→ **DATA EXTRACTS**

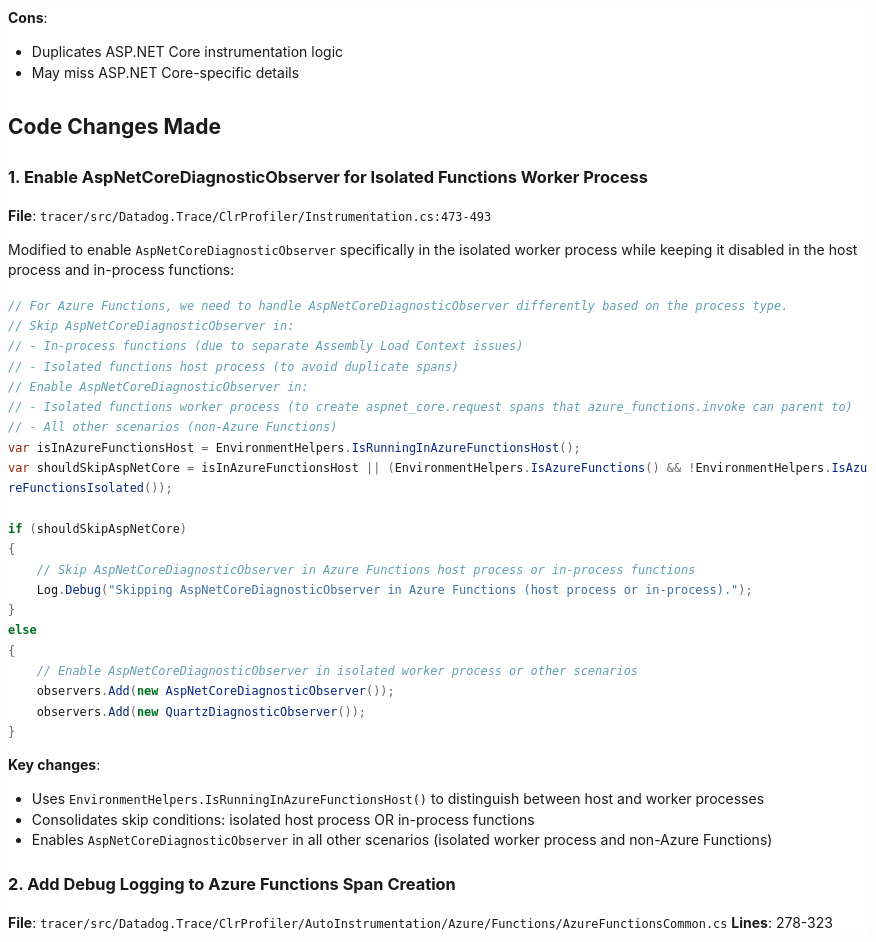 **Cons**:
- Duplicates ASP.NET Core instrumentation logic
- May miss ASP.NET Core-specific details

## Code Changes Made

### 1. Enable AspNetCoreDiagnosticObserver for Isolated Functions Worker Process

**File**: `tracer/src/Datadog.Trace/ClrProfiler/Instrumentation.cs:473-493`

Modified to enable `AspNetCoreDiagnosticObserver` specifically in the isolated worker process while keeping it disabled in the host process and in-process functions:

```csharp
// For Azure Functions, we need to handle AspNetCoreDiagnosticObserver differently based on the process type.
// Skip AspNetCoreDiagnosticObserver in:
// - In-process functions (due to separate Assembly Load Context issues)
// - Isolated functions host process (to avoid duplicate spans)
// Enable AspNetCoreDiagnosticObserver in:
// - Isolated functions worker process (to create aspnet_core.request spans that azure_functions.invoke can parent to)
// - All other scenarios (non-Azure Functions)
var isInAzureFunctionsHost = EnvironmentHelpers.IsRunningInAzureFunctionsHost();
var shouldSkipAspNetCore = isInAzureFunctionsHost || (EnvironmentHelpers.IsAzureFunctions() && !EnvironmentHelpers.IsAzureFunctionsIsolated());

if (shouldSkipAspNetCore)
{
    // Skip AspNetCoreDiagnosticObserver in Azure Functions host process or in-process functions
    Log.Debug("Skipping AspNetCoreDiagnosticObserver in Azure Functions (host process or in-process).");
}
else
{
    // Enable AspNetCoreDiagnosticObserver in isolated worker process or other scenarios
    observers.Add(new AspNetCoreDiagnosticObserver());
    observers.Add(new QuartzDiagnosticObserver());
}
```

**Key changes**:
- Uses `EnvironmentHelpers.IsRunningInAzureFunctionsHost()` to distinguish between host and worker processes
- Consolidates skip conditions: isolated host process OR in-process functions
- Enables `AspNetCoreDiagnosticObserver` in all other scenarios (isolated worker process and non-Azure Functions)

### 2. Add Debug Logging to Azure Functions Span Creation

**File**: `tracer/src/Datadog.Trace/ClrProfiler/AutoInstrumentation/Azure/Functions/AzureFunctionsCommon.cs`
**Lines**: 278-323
* * *
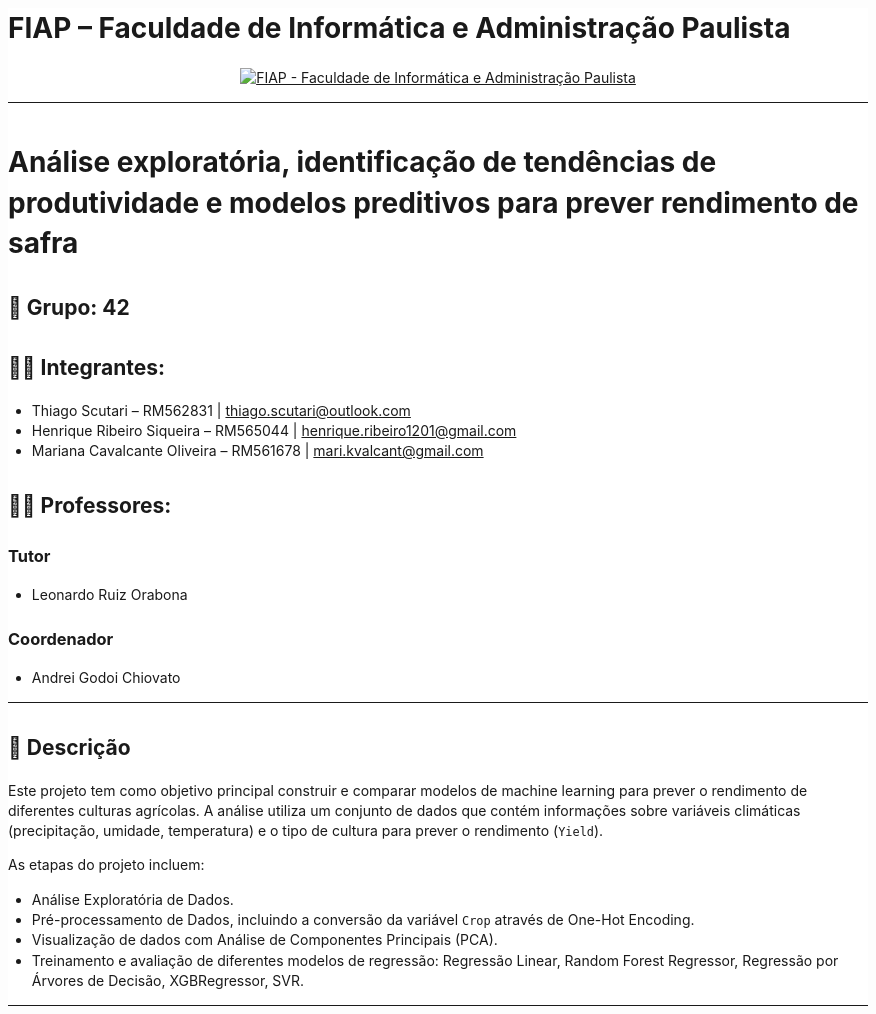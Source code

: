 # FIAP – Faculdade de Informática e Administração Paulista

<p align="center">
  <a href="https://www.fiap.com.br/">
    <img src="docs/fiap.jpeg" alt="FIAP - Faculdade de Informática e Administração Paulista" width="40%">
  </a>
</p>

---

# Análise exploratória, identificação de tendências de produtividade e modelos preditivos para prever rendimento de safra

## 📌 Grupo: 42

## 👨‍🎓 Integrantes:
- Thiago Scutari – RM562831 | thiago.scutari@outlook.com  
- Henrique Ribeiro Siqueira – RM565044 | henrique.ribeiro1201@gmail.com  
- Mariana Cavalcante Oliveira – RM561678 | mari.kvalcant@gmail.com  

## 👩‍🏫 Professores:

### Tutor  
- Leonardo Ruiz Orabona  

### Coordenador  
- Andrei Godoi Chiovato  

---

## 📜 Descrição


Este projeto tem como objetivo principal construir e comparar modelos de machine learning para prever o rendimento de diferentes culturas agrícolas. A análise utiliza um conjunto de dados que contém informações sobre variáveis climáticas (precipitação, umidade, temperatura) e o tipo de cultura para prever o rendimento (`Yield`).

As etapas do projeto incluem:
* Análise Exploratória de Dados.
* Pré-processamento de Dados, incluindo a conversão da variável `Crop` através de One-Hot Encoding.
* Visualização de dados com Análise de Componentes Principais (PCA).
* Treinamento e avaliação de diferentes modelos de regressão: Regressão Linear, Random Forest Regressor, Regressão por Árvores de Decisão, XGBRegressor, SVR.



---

→ **AIM OF THE TASK**
Looking at the data above, return every line from the one with "de One-Hot Encoding." down to the one with "Componentes Principais (PCA).", exactly and inclusively.

→ **SOLUTION FOR THIS PROBLEM**
* Pré-processamento de Dados, incluindo a conversão da variável `Crop` através de One-Hot Encoding.
* Visualização de dados com Análise de Componentes Principais (PCA).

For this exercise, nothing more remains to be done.